Partner Profile: All Leaders Must Serve

At Make It Happen for Yolo County, we are committed to partnering with other organizations working with transition age youth so that the youth we serve will have as many resources as possible as they move out on their own and into their first homes.

One of our new partners is the Woodland-based nonprofit All Leaders Must Serve, a mentor organization that empowers young adults ages 15-25 through job-readiness training to become self-sufficient, prepare for a living wage job and give back to the community.

Jayne Williams, founder of All Leaders Must Serve, knows all too well the struggles that transition age youth face.

“I grew up in this crazy mixed up house in Colorado Springs,” Jayne said. “My mother had a personality disorder and didn’t know how to connect with me. My father was an extreme narcissist. I raised my siblings from the time they were born, and when they were toddlers, my father told them that I was their mother.”

Born prematurely due in part to violence, Jayne grew up with a learning disability and experienced racism as an African American girl in a privileged part of Colorado Springs in the 1960s and 1970s. At one point, she asked a teacher when she was going to learn algebra. The teacher started crying and told her she was not allowed to teach her algebra. Between third and sixth grades, she heard her name only a few times in school and felt invisible. No one noticed that when she graduated from high school, she was basically illiterate.

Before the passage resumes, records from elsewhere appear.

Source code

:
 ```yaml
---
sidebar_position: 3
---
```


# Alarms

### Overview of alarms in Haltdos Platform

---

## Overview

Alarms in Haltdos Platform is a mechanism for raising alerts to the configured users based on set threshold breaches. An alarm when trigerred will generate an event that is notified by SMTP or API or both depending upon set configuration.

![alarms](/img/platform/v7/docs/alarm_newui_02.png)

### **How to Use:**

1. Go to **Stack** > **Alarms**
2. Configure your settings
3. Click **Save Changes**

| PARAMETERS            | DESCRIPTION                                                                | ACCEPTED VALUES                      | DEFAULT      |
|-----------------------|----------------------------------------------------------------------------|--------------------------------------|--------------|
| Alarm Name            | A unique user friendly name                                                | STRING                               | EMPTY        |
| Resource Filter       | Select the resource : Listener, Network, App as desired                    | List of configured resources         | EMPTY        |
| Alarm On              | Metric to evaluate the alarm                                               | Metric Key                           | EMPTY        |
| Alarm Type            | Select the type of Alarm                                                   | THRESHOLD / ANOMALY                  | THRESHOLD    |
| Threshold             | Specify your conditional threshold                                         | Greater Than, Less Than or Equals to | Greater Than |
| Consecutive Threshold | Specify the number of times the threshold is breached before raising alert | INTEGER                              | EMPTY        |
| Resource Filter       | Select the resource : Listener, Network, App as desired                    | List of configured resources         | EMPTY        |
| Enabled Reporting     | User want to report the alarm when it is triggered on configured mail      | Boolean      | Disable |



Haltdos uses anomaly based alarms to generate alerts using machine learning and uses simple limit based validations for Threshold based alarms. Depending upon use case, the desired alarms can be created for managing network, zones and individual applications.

“This is why my passion for young people goes so deep, especially those who are growing up in trauma, and foster youth who don’t feel loved and don’t know where they fit in or who they’re supposed to be.”

Jayne does credit her parents with teaching her responsibility and independence at a very young age as she learned to run the household and walked to school in the snow. She started work early in her father’s janitorial service, learning soft skills and answering phones in the office. By her senior year of high school, she was enrolled in all business classes. Because she was a good typist and had saved every penny while working in high school, she moved to California to attend Moore’s Business College to study court reporting. But legal and medical terminology were too difficult, so she accepted a position with the California School Boards Association.

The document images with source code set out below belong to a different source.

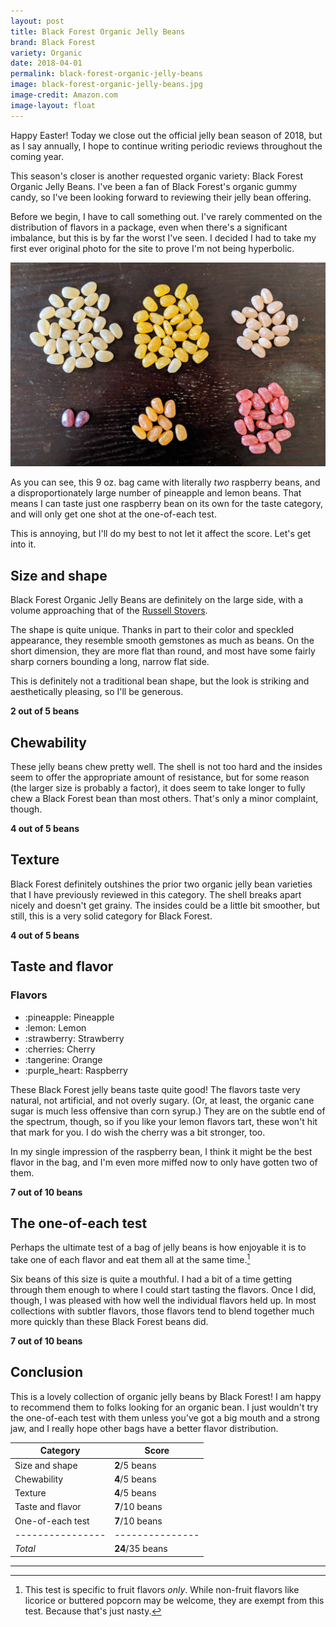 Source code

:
 ```yaml
---
layout: post
title: Black Forest Organic Jelly Beans
brand: Black Forest
variety: Organic
date: 2018-04-01
permalink: black-forest-organic-jelly-beans
image: black-forest-organic-jelly-beans.jpg
image-credit: Amazon.com
image-layout: float
---
```


Happy Easter! Today we close out the official jelly bean season of 2018,
but as I say annually, I hope to continue writing periodic reviews
throughout the coming year.

This season's closer is another requested organic variety:
Black Forest Organic Jelly Beans.
I've been a fan of Black Forest's organic gummy candy,
so I've been looking forward to reviewing their jelly bean offering.

Before we begin, I have to call something out.
I've rarely commented on the distribution of flavors in a package,
even when there's a significant imbalance,
but this is by far the worst I've seen.
I decided I had to take my first ever original photo for the site
to prove I'm not being hyperbolic.

<img src="/static/img/black-forest_sorted.jpg"
     alt="Black Forest Organic Jelly Beans sorted by flavor">

As you can see, this 9 oz. bag came with literally _two_ raspberry beans,
and a disproportionately large number of pineapple and lemon beans.
That means I can taste just one raspberry bean on its own
for the taste category, and will only get one shot at the one-of-each test.

This is annoying, but I'll do my best to not let it affect the score.
Let's get into it.


## Size and shape

Black Forest Organic Jelly Beans are definitely on the large side,
with a volume approaching that of the
[Russell Stovers](/russell-stover-pectin-jelly-beans).

The shape is quite unique.
Thanks in part to their color and speckled appearance,
they resemble smooth gemstones as much as beans.
On the short dimension, they are more flat than round,
and most have some fairly sharp corners bounding a long, narrow flat side.

This is definitely not a traditional bean shape,
but the look is striking and aesthetically pleasing, so I'll be generous.

**2 out of 5 beans**


## Chewability

These jelly beans chew pretty well. The shell is not too hard
and the insides seem to offer the appropriate amount of resistance,
but for some reason (the larger size is probably a factor),
it does seem to take longer to fully chew a Black Forest bean than most others.
That's only a minor complaint, though.

**4 out of 5 beans**


## Texture

Black Forest definitely outshines the prior two organic jelly bean varieties
that I have previously reviewed in this category.
The shell breaks apart nicely and doesn't get grainy.
The insides could be a little bit smoother,
but still, this is a very solid category for Black Forest.

**4 out of 5 beans**


## Taste and flavor

<div class="inset">
    <h3>Flavors</h3>
    <ul class="emoji-list">
        <li>:pineapple: Pineapple</li>
        <li>:lemon: Lemon</li>
        <li>:strawberry: Strawberry</li>
        <li>:cherries: Cherry</li>
        <li>:tangerine: Orange</li>
        <li>:purple_heart: Raspberry</li>
    </ul>
</div>

These Black Forest jelly beans taste quite good!
The flavors taste very natural, not artificial, and not overly sugary.
(Or, at least, the organic cane sugar is much less offensive than corn syrup.)
They are on the subtle end of the spectrum, though,
so if you like your lemon flavors tart, these won't hit that mark for you.
I do wish the cherry was a bit stronger, too.

In my single impression of the raspberry bean,
I think it might be the best flavor in the bag,
and I'm even more miffed now to only have gotten two of them.

**7 out of 10 beans**


## The one-of-each test

Perhaps the ultimate test of a bag of jelly beans is how enjoyable it is
to take one of each flavor and eat them all at the same time.[^1]

Six beans of this size is quite a mouthful.
I had a bit of a time getting through them
enough to where I could start tasting the flavors.
Once I did, though, I was pleased with how well the individual flavors held up.
In most collections with subtler flavors,
those flavors tend to blend together much more quickly
than these Black Forest beans did.

**7 out of 10 beans**


## Conclusion

This is a lovely collection of organic jelly beans by Black Forest!
I am happy to recommend them to folks looking for an organic bean.
I just wouldn't try the one-of-each test with them
unless you've got a big mouth and a strong jaw,
and I really hope other bags have a better flavor distribution.

Category         | Score
---------------- | ---------------
Size and shape   | **2**/5 beans
Chewability      | **4**/5 beans
Texture          | **4**/5 beans
Taste and flavor | **7**/10 beans
One-of-each test | **7**/10 beans
---------------- | ---------------
_Total_          | **24**/35 beans


---

[^1]: This test is specific to fruit flavors _only_. While non-fruit flavors like licorice or buttered popcorn may be welcome, they are exempt from this test. Because that's just nasty.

“I could get the job because I knew the technology of the day,” Jayne said. “Soft skills get you in the door, but technology is what keeps you.”

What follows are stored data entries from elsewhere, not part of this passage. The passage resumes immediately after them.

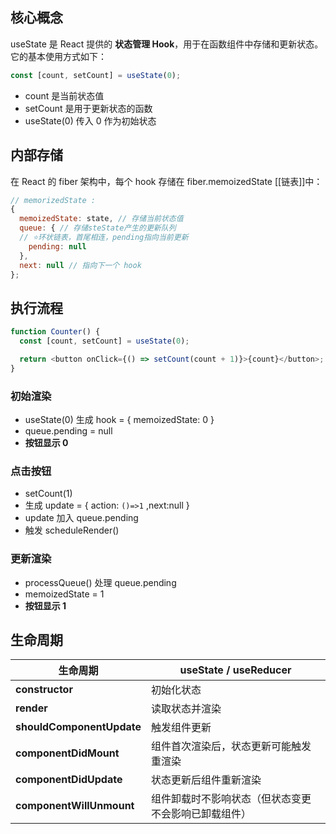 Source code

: ## 核心概念
useState 是 React 提供的 **状态管理 Hook**，用于在函数组件中存储和更新状态。它的基本使用方式如下：
```js
const [count, setCount] = useState(0);
```
- count 是当前状态值
- setCount 是用于更新状态的函数
- useState(0) 传入 0 作为初始状态

## 内部存储
在 React 的 fiber 架构中，每个 hook 存储在 fiber.memoizedState [[链表]]中：
```js
// memorizedState :
{
  memoizedState: state, // 存储当前状态值
  queue: { // 存储steState产生的更新队列
  // ⭐️环状链表，首尾相连，pending指向当前更新
    pending: null
  },
  next: null // 指向下一个 hook
};
```

## 执行流程
```js
function Counter() {
  const [count, setCount] = useState(0);

  return <button onClick={() => setCount(count + 1)}>{count}</button>;
}
```
### 初始渲染
- useState(0) 生成 hook = { memoizedState: 0 }
- queue.pending = null
- **按钮显示 0**

### 点击按钮
- setCount(1)
- 生成 update = { action: `()=>1` ,next:null }
- update 加入 queue.pending
- 触发 scheduleRender()

### 更新渲染
- processQueue() 处理 queue.pending
- memoizedState = 1
- **按钮显示 1**


## 生命周期
|**生命周期**|useState **/** useReducer|
|---|---|
|**constructor**|初始化状态|
|**render**|读取状态并渲染|
|**shouldComponentUpdate**|触发组件更新|
|**componentDidMount**|组件首次渲染后，状态更新可能触发重渲染|
|**componentDidUpdate**|状态更新后组件重新渲染|
|**componentWillUnmount**|组件卸载时不影响状态（但状态变更不会影响已卸载组件）|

Her career led her to become a Master in the Toastmasters speaking program, and she became a lay counselor in her church, helping everyone from moms to teens learn soft skills. When she began seeing her own kids’ friends struggling to land professional jobs, she wrote the curriculum that would become the foundation of All Leaders Must Serve.

“All Leaders Must Serve was designed to teach our young people that in order to lead, you have to serve others,” Jayne said. “That way, you will understand the people working for you and be a better leader. You have to know how to do the hard stuff at the bottom. You have to learn respect and to treat people the way you want to be treated.”

She’s proud that 170 kids have gone through the program since it was founded in 2015, and not one has had a behavior issue. Each session is treated like a business setting, and her role is to help her students get a job, keep the job and excel in the career they choose. Each is expected to speak in front of the group, and Jayne uses her Toastmasters knowledge to teach them public speaking.

“We’re a mentor organization that empowers through job readiness,” Jayne said. “I teach old school stuff, which I think we’ve lost with our kids. They may not know what works in this business world of ours. If you want to get a job, you have to dress like this, you have to approach people like this. Once you get the job, we’re here because that’s when it gets hard.”

The program uses a small group format with around seven to 10 participants in each session. Students get to know each other and develop a community. The program offers a Wednesday night job-readiness training, among other services.

“We’ve already had young people who have become self-sufficient and moved into their own apartments because they have developed community,” Jayne said. “Make It Happen for Yolo County offers one more opportunity to provide them with wraparound services and help with their needs.”

In 2019, All Leaders Must Serve began renting what is now known as the clubhouse at St. Luke’s Episcopal Church in Woodland, offering programs when others are closed – in the afternoon, evenings and weekends. The clubhouse is more than 7,000 square feet and has five rooms, a living space and a kitchen. All Leaders Must Serve provides Sunday lunch to transition age youth at the clubhouse so they can meet mentors. The group now has alumni of the program returning. Jayne is proud that All Leaders Must Serve listens to the needs and wants of the program participants, citing numerous examples where a student wanted to perform or hold a meeting at the clubhouse. The group recently held an open mic and jam session for young adult

“I’ve had kids come up to me in tears and say they will never forget this night because there’s nowhere else they could go and show their skills besides our clubhouse,” Jayne said. “They felt seen. It’s so important to see our young people – not for who we want them to be but for who they are right now.”